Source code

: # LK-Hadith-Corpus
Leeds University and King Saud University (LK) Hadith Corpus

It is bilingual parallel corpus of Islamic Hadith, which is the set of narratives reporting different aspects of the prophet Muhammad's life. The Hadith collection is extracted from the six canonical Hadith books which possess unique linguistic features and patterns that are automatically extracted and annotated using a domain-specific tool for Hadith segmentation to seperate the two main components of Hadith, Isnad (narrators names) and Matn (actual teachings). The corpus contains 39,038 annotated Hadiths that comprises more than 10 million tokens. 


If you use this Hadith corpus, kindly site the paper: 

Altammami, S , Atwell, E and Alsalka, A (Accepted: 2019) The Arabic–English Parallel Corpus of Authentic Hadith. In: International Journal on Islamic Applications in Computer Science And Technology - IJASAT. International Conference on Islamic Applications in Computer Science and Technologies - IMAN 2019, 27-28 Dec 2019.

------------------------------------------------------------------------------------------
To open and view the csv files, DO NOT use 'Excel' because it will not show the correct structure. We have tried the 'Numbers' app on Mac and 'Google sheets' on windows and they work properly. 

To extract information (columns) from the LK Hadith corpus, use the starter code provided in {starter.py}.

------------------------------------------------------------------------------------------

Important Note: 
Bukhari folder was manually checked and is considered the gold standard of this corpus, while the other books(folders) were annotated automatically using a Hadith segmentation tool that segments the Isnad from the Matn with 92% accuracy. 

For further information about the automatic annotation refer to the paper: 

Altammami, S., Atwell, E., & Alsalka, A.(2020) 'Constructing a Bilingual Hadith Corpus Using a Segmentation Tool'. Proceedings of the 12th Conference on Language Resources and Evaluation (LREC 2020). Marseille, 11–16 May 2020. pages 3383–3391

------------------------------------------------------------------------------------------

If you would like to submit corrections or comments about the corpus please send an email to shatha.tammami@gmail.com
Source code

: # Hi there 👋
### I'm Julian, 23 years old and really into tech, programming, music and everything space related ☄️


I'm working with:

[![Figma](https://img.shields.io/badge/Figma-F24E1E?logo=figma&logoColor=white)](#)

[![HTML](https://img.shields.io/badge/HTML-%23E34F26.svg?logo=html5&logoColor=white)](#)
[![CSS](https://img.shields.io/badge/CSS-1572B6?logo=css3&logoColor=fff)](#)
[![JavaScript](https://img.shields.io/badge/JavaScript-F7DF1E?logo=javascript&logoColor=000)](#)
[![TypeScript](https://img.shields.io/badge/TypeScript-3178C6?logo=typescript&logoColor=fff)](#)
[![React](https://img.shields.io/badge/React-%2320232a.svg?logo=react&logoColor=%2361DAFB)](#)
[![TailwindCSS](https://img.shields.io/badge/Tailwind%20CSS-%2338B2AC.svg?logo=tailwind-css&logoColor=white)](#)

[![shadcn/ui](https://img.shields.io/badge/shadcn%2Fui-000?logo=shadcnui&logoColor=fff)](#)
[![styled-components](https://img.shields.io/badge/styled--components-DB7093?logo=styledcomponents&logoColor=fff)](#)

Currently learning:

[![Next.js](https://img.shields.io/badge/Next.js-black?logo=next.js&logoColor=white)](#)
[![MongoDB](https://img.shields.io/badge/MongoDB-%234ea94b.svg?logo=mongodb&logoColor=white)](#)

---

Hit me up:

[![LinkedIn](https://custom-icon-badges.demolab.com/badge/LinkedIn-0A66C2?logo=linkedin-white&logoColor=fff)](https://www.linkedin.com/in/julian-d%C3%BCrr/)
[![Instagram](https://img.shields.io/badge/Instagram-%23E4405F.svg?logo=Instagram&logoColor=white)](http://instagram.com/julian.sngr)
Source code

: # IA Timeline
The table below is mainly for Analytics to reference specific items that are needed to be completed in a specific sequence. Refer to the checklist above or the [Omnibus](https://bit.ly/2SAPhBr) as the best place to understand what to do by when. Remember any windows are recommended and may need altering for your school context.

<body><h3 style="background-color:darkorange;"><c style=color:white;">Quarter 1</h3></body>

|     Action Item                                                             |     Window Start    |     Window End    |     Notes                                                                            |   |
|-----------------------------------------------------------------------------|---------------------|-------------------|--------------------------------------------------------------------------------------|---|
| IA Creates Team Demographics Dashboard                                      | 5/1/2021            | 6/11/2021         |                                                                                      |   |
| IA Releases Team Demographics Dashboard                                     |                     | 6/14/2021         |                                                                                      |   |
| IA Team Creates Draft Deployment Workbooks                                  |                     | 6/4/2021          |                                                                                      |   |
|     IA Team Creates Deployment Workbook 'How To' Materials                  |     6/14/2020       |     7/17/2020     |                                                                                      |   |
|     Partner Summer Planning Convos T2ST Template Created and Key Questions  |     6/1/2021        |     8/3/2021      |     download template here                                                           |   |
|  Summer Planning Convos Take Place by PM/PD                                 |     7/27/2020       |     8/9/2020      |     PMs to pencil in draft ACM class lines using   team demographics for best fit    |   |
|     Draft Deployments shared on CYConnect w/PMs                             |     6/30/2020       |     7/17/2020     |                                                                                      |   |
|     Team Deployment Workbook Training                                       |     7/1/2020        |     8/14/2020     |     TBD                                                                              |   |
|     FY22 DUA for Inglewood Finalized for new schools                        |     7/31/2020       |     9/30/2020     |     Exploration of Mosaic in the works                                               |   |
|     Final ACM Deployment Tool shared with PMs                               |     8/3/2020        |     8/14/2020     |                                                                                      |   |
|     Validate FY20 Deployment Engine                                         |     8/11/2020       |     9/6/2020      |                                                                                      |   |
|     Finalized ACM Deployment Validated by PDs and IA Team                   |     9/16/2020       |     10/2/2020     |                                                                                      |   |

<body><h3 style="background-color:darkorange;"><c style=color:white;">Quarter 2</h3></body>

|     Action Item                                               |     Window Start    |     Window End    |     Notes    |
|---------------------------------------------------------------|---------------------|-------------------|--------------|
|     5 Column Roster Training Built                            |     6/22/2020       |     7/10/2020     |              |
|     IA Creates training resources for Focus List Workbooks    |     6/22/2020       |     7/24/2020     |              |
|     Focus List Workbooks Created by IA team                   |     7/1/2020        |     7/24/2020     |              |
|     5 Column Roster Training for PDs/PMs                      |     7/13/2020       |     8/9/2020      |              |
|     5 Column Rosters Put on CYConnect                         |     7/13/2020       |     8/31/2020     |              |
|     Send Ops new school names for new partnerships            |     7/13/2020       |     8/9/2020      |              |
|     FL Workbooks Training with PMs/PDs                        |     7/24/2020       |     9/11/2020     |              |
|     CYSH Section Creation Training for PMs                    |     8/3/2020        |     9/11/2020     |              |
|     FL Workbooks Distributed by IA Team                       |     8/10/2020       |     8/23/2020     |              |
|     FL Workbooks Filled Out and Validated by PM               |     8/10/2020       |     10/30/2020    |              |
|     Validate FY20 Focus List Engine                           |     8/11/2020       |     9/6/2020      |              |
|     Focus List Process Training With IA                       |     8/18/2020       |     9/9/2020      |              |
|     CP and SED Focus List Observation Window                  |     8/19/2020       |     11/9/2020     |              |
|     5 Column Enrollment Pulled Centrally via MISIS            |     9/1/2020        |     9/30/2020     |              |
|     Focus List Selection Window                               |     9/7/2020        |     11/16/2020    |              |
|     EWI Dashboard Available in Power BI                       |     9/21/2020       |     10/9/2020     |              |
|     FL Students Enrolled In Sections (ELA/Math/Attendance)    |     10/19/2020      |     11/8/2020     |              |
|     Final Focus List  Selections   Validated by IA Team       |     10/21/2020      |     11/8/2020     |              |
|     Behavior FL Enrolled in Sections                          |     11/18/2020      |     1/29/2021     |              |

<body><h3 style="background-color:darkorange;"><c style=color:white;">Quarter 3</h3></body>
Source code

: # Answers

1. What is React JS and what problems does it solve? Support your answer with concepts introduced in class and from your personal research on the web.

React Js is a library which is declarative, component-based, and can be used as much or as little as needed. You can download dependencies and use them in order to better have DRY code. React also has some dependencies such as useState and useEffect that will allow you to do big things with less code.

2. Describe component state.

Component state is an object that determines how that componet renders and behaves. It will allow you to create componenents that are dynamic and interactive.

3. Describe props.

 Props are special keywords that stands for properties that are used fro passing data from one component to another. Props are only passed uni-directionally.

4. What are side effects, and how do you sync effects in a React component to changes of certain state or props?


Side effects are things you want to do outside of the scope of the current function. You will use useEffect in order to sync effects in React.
_ _ _ _
To do
Give solely the number of lines in the data that contain the string "Notes".

Response area
2